◆ YOUR GOAL:
The expected output is every line from the one containing "10 minuten** |" to the end of the data below, exactly, and no other line.

◆ Extracted records:
__________________________________________________

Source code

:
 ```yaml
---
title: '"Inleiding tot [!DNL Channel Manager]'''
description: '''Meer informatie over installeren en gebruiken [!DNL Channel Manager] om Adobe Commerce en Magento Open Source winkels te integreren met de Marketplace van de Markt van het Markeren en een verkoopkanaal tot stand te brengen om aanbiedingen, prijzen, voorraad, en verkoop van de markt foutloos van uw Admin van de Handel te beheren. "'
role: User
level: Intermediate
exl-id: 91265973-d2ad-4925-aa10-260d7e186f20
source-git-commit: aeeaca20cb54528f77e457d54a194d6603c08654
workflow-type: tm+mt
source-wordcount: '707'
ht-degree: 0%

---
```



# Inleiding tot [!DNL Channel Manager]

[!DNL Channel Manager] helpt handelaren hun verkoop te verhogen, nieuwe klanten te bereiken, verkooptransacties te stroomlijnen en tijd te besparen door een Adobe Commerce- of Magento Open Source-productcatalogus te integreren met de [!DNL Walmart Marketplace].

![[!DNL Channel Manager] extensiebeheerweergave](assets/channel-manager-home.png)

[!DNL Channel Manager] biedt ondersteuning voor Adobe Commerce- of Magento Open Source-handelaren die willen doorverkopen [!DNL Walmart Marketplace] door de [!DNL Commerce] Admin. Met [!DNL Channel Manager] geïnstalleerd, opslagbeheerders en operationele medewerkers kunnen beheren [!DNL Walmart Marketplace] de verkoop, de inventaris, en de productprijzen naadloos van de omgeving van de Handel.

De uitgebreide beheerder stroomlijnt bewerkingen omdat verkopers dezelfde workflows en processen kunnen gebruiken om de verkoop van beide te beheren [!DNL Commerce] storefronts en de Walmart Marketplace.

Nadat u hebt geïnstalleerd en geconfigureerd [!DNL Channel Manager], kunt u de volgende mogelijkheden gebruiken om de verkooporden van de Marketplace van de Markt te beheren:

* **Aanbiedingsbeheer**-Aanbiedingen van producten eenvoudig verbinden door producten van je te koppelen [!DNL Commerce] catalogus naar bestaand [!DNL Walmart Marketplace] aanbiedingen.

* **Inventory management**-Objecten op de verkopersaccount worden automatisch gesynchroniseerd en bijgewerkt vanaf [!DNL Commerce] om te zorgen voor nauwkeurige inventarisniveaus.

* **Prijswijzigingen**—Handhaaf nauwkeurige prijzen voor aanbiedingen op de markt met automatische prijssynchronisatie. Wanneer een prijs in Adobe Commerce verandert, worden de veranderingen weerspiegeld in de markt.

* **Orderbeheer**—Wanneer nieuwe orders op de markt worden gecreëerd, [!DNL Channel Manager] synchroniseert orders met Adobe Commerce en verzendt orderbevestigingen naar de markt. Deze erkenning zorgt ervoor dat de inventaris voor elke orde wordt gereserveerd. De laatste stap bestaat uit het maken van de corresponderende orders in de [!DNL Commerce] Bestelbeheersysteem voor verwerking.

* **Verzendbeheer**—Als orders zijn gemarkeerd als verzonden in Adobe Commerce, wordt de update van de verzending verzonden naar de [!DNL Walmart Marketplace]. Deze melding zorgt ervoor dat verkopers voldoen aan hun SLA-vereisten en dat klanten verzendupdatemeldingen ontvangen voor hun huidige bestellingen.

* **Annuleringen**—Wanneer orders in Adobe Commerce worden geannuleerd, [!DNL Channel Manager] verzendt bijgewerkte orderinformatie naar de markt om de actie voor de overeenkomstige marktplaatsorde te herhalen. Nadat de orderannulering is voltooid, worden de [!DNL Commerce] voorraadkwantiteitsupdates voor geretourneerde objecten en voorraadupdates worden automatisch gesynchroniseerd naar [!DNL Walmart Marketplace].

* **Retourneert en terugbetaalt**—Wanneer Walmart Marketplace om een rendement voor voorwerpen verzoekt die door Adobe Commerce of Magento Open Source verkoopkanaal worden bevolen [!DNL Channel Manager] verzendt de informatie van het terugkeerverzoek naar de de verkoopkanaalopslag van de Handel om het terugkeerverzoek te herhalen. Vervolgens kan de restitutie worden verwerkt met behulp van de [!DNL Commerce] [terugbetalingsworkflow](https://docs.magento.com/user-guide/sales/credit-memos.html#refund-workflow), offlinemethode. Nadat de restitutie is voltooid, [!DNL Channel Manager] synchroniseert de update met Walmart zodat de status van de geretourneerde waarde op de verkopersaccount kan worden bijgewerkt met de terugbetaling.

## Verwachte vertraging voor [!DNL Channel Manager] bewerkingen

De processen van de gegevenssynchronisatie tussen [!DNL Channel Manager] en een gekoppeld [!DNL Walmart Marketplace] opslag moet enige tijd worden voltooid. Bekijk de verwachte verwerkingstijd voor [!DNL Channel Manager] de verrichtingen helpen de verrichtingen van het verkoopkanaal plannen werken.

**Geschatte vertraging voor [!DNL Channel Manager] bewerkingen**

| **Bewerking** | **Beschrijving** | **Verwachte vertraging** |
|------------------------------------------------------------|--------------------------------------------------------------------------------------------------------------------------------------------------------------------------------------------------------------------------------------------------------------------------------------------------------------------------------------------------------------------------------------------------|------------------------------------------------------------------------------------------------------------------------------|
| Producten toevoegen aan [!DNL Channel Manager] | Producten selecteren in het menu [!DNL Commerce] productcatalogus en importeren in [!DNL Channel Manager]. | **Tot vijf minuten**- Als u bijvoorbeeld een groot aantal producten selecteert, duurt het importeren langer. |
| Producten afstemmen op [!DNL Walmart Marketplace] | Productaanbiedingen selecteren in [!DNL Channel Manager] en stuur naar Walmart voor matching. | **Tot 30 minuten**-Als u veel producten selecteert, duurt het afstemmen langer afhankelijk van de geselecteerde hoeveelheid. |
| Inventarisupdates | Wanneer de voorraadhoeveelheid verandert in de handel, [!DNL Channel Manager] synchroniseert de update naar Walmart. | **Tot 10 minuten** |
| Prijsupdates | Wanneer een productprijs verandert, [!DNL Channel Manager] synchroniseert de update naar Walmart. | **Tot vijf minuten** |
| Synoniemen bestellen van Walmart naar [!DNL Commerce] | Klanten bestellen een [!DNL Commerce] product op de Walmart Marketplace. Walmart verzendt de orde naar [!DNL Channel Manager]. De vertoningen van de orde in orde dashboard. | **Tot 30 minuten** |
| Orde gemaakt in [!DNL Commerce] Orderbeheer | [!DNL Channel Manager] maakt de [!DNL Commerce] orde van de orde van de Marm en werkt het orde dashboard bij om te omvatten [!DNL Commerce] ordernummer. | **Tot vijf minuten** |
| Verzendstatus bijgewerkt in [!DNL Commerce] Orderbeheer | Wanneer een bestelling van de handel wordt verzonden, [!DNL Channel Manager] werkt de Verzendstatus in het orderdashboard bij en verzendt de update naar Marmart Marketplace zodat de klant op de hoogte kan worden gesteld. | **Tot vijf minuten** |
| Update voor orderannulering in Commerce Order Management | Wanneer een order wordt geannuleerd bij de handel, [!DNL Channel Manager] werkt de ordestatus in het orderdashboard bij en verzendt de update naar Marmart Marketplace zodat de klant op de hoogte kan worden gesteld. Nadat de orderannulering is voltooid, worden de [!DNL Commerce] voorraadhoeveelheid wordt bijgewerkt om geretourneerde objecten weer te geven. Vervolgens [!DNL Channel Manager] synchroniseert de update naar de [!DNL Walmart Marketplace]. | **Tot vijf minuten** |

__________________________________________________

◆ SOLUTION FOR THIS EXERCISE:
| Inventarisupdates | Wanneer de voorraadhoeveelheid verandert in de handel, [!DNL Channel Manager] synchroniseert de update naar Walmart. | **Tot 10 minuten** |
| Prijsupdates | Wanneer een productprijs verandert, [!DNL Channel Manager] synchroniseert de update naar Walmart. | **Tot vijf minuten** |
| Synoniemen bestellen van Walmart naar [!DNL Commerce] | Klanten bestellen een [!DNL Commerce] product op de Walmart Marketplace. Walmart verzendt de orde naar [!DNL Channel Manager]. De vertoningen van de orde in orde dashboard. | **Tot 30 minuten** |
| Orde gemaakt in [!DNL Commerce] Orderbeheer | [!DNL Channel Manager] maakt de [!DNL Commerce] orde van de orde van de Marm en werkt het orde dashboard bij om te omvatten [!DNL Commerce] ordernummer. | **Tot vijf minuten** |
| Verzendstatus bijgewerkt in [!DNL Commerce] Orderbeheer | Wanneer een bestelling van de handel wordt verzonden, [!DNL Channel Manager] werkt de Verzendstatus in het orderdashboard bij en verzendt de update naar Marmart Marketplace zodat de klant op de hoogte kan worden gesteld. | **Tot vijf minuten** |
| Update voor orderannulering in Commerce Order Management | Wanneer een order wordt geannuleerd bij de handel, [!DNL Channel Manager] werkt de ordestatus in het orderdashboard bij en verzendt de update naar Marmart Marketplace zodat de klant op de hoogte kan worden gesteld. Nadat de orderannulering is voltooid, worden de [!DNL Commerce] voorraadhoeveelheid wordt bijgewerkt om geretourneerde objecten weer te geven. Vervolgens [!DNL Channel Manager] synchroniseert de update naar de [!DNL Walmart Marketplace]. | **Tot vijf minuten** |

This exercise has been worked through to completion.